The higher level services are named SecureCloud platform services. These services offer functionality that can be used by applications. More specifically, the SecureCloud platform services offer different types of storage services, such a secure key-value and object store, and an SQL adapter on top of it. For communication, the SecureCloud platform services offer point-to-point communication as well as many-to-many communication. The latter, named Secure Content Based Routing (SCBR) [11], is based on the publish/subscribe model.

Additionally, data processing services are also offered. One example is the usage of MapReduce paradigm for secure data processing [12]. Another example is a set of modifications made on Apache Spark that enable encrypted data to be processed in a way that decryption is done only inside enclaves.

Three platform services are specially important for the data validation and the fraud detection applications presented in this paper: the secure key-value store (KVS), the SQL-to-KVS converter (CascaDB) and the batch job processor (Asperathos). These services are detailed next.

Secure KVS

We have implemented a distributed Secure Key-Value Store (KVS) that exhibits a trade-off between the features required by big data applications and the complexity, performance, and security impact of individual features. The rationale for our feature set is described in [13]. As a result, we managed to implement a reliable, scalable, and secure system that satisfies our use case requirements.

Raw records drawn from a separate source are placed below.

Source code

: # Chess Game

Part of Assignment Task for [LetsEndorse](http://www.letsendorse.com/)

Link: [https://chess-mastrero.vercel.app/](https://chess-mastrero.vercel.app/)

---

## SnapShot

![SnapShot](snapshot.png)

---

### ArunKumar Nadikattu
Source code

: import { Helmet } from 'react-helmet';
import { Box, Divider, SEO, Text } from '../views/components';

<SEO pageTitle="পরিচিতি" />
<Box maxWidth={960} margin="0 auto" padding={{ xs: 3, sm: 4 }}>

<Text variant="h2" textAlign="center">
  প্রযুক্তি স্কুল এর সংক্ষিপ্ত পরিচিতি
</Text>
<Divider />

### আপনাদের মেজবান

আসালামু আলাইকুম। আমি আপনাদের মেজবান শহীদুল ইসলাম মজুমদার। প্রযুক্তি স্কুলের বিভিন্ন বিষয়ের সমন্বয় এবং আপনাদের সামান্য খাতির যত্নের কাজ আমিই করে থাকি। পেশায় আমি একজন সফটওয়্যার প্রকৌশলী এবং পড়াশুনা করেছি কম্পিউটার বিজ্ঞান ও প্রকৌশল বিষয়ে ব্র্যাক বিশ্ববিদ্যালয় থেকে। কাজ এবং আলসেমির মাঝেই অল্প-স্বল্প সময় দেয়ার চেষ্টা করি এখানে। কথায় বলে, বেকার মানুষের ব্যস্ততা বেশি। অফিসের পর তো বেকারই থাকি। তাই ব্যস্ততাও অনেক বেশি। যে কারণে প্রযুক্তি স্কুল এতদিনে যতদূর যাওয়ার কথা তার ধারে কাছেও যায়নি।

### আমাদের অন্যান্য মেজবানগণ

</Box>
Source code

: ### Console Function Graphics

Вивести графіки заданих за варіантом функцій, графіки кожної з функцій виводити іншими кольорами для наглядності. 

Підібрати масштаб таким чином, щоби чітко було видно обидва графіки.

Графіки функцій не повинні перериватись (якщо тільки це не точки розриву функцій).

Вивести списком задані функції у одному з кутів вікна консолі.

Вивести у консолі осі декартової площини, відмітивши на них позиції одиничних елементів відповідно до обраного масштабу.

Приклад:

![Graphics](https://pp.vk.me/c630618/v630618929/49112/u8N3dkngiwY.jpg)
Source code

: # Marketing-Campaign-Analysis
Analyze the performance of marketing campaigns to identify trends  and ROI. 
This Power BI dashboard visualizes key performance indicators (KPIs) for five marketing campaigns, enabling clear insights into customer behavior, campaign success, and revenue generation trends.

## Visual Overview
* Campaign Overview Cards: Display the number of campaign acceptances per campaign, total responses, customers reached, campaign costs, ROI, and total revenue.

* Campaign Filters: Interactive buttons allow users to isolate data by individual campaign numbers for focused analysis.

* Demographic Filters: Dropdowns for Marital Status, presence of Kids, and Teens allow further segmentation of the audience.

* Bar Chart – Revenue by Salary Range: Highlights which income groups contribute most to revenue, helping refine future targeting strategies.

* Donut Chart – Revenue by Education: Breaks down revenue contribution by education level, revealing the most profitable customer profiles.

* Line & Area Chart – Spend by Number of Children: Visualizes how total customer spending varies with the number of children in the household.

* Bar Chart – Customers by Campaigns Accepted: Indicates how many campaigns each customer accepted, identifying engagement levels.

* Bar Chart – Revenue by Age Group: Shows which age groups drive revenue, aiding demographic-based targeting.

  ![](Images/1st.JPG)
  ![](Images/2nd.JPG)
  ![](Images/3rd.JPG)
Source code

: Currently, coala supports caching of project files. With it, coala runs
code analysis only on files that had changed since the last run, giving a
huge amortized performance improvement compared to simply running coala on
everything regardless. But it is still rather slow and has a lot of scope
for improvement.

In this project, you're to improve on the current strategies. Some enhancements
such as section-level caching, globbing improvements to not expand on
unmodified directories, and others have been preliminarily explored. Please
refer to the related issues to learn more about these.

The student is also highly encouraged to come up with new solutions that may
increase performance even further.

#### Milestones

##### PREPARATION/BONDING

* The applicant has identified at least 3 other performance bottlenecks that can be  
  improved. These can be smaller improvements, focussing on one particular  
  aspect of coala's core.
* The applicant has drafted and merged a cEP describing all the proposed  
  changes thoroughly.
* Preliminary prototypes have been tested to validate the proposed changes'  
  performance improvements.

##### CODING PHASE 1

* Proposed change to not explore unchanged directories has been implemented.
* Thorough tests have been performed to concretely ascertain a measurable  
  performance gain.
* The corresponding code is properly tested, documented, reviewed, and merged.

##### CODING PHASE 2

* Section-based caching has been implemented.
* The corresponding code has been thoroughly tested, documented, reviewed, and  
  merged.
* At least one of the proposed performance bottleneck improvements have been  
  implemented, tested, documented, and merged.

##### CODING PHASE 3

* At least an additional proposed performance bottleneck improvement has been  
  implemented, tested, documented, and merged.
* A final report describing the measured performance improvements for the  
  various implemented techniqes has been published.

For example, both Billing Validation and Fraud Detection applications have a phase for data aggregation where large blobs of measurement sets for individual consumers and retrieved and analysed, while being kept confidential in all steps from storage to processing, even on top of standard storage volumes provided by the cloud infrastructure.

The KVS provides scalability by being itself a set of microservices that run on top of Kubernetes. As seen in Fig. 4, client applications communicate with the KVS via HTTPS connections, using their unique API keys to authenticate themselves. In order to protect the confidentiality and authenticity of objects stored in the KVS, a microservice was added in front of our REST API. We refer to it as the TLS interceptor which is based on TaLoS [14], our library for building applications that support TLS connection termination inside enclaves. This interception service has the role of intermediating the connection between applications and storage components, handling the HTTPS requests inside the enclaves and encrypting the data that is written to the KVS. Likewise, it intercepts and decrypts HTTPS responses containing object data before they are returned to the client. The termination of TLS connections and encryption/decryption operations are performed inside an SGX enclave, thus cleartext object data is never exposed outside of an enclave. The other microservices that make up the KVS handle only encrypted object data and have no access to the decryption keys. After the TLS interceptor component, the request is forwarded to a well-defined REST API. The request is handled in the KVS microservices according to the target storage policy, i.e. redundancy is added before it gets stored on a variable number of distributed persistent storage nodes. Positioning the TLS interceptor as the gateway of the KVS removes the need to provide trusted computation capabilities in the other components of our system. Thus, the other KVS microservices do not need to run on SGX hardware.

Fig. 4
figure4

Secure KVS:architecture overview

This secure KVS provides reliability and redundancy by distributing data onto multiple storage nodes using replication, erasure coding, or a combination of the two. Any combination of replication and erasure coding can be specified to achieve the optimal trade-off between storage cost, throughput, and reliability. A frequently used object (hot data) can be stored with multiple replicas. An infrequently used object (warm data) could have one exact replica and eight erasure coded fragments, of which only six are necessary for recovering a copy of the object. An archival object (cold data) can be stored simply by using erasure coding. Additionally, the policy can be changed as object access patterns change.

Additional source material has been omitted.